Zhou Han, Lian Yusheng, Li Jin, Cao Xuheng, Ma Chao
J Opt Soc Am A Opt Image Sci Vis. 2025 Feb 1;42(2):139-150. doi: 10.1364/JOSAA.541847.
Compared with traditional hyperspectral imaging, computational spectral imaging (CSI) has the advantage of snapshot imaging with high spatial and temporal resolution, which has attracted considerable attention. The core challenge of CSI is to achieve computational imaging reconstruction from a single 2D measurement image to the corresponding 3D spatial-hyperspectral image (HSI). Existing reconstruction methods still face problems in exploring spatial-spectral cross correlation, leading to significant spatial-spectral distortion. Furthermore, due to neglect of multi-scale feature reconstruction, their reconstruction quality still needs to be improved. In this paper, to solve the above problems, we propose a spatial-spectral cross-attention-driven network (SSCA-DN). In SSCA, a proposed multi-scale feature aggregation (MFA) module and a spectral-wise transformer (SpeT) are used for multi-scale spatial feature reconstruction and long-range spectral feature reconstruction, respectively. Using spatial attention and spectral attention to interactively guide the reconstruction of the target HSI in spectral and spatial dimensions, the proposed SSCA models spatial-spectral cross correlation with considering multi-scale features. Using the SSCA as a basic module, a novel SSCA-DN network is constructed, in which a proposed supervised preliminary reconstruction subnetwork (SPRNet) learns the generalized prior, and a proposed unsupervised multi-scale feature fusion and refinement subnetwork (UMFFRNet) learns the specific prior. The SSCA module ensures that the learned generalized and specific priors can capture the spatial-spectral cross correlation while considering multi-scale features. In addition, in UMFFRNet, driven by MFA and SSCA, a novel multi-scale fusion and refinement mechanism for multi-level adjacent features is proposed to effectively model the correlation between adjacent level features and the multi-scale spatial-spectral cross correlation, which further improves the reconstruction accuracy. Extensive experiments show that our method achieves state-of-the-art performance on both simulated and real datasets.

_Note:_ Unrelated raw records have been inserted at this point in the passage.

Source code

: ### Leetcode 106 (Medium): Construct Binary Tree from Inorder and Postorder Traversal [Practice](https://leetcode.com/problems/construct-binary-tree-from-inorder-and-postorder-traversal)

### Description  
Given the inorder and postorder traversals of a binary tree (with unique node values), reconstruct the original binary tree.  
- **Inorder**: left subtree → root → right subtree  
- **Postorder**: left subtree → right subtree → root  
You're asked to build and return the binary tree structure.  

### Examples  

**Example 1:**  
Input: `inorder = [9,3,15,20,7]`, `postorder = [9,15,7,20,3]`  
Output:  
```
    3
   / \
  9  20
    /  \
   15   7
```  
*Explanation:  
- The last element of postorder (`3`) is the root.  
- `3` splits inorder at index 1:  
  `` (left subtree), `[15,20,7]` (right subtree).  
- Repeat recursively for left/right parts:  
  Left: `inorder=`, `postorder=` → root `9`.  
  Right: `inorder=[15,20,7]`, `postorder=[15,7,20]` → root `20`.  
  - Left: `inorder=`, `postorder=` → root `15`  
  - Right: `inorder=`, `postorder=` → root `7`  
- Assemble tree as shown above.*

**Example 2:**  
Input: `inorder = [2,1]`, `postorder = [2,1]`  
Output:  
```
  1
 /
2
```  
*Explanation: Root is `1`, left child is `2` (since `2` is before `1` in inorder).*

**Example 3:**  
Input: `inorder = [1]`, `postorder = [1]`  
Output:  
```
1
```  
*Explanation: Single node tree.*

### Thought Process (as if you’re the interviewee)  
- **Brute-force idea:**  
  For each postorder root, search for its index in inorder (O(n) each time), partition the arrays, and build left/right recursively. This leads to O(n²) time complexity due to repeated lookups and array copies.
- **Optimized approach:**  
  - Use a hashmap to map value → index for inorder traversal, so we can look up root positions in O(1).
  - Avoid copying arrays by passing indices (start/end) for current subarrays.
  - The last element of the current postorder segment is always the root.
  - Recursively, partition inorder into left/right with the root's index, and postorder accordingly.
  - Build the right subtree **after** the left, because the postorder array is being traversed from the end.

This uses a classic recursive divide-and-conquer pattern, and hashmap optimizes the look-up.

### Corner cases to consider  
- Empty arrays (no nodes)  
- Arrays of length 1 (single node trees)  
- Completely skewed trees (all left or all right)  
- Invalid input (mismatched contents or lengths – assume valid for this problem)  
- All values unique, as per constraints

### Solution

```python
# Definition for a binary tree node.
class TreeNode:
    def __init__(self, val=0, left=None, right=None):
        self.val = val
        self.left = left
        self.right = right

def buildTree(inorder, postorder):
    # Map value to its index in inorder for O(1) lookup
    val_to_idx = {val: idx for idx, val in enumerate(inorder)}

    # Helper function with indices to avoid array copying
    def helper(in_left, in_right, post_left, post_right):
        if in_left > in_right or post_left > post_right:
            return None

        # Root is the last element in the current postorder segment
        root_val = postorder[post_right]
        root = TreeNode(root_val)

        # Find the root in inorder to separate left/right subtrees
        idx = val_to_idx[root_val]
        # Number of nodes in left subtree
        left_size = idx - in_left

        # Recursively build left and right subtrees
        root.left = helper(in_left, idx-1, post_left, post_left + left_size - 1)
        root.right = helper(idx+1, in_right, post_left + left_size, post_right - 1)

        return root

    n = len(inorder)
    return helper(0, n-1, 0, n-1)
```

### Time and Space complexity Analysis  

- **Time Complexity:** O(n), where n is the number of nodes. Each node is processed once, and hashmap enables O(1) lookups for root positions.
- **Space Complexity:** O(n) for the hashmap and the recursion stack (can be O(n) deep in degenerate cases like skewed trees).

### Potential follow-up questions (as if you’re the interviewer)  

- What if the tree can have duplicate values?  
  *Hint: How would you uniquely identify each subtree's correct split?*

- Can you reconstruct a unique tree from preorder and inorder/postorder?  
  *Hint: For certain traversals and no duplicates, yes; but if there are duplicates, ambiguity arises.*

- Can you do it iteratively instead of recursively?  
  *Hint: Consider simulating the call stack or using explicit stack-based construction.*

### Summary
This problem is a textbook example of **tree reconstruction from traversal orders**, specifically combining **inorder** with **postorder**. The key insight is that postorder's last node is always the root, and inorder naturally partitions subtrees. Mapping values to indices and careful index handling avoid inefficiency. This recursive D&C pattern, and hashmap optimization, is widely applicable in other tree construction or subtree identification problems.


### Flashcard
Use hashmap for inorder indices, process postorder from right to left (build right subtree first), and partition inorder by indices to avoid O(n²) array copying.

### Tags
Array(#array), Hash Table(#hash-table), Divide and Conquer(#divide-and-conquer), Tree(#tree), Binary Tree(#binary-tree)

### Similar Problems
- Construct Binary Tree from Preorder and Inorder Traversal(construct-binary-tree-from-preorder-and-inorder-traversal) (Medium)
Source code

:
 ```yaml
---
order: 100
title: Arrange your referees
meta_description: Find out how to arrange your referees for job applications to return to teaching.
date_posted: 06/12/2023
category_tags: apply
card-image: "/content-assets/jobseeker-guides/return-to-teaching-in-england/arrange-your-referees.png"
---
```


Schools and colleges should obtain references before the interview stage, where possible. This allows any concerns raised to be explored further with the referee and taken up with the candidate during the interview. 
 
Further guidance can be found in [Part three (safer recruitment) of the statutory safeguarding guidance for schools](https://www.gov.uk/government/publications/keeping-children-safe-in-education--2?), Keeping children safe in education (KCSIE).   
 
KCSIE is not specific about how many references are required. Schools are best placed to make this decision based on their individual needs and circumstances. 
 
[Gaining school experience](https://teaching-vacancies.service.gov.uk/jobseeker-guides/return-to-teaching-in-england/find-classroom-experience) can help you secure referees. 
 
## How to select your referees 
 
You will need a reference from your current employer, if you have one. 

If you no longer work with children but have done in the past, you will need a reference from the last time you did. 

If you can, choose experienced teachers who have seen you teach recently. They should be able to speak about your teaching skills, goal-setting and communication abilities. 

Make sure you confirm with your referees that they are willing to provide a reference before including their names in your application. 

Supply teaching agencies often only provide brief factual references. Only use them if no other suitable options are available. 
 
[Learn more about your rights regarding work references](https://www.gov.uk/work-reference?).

与传统高光谱成像相比,计算光谱成像(CSI)具有快照成像的优势,能够实现高空间和时间分辨率,这引起了广泛关注。CSI的核心挑战在于从单个二维测量图像实现到相应三维空间高光谱图像(HSI)的计算成像重建。现有的重建方法在探索空间-光谱交叉相关性方面仍面临问题,导致显著的空间-光谱失真。此外,由于忽视了多尺度特征重建,它们的重建质量仍有待提高。在本文中,为了解决上述问题,我们提出了一种空间-光谱交叉注意力驱动网络(SSCA-DN)。在SSCA中,所提出的多尺度特征聚合(MFA)模块和光谱维度变换器(SpeT)分别用于多尺度空间特征重建和长距离光谱特征重建。利用空间注意力和光谱注意力在光谱和空间维度上交互式地指导目标HSI的重建,所提出的SSCA在考虑多尺度特征的情况下对空间-光谱交叉相关性进行建模。以SSCA作为基本模块,构建了一种新颖的SSCA-DN网络,其中所提出的监督初步重建子网(SPRNet)学习广义先验,所提出的无监督多尺度特征融合与细化子网(UMFFRNet)学习特定先验。SSCA模块确保所学习到的广义和特定先验能够在考虑多尺度特征的同时捕获空间-光谱交叉相关性。此外,在UMFFRNet中,在MFA和SSCA的驱动下,提出了一种新颖的多级相邻特征多尺度融合与细化机制,以有效建模相邻层级特征之间的相关性以及多尺度空间-光谱交叉相关性,进一步提高了重建精度。大量实验表明,我们的方法在模拟数据集和真实数据集上均取得了领先的性能。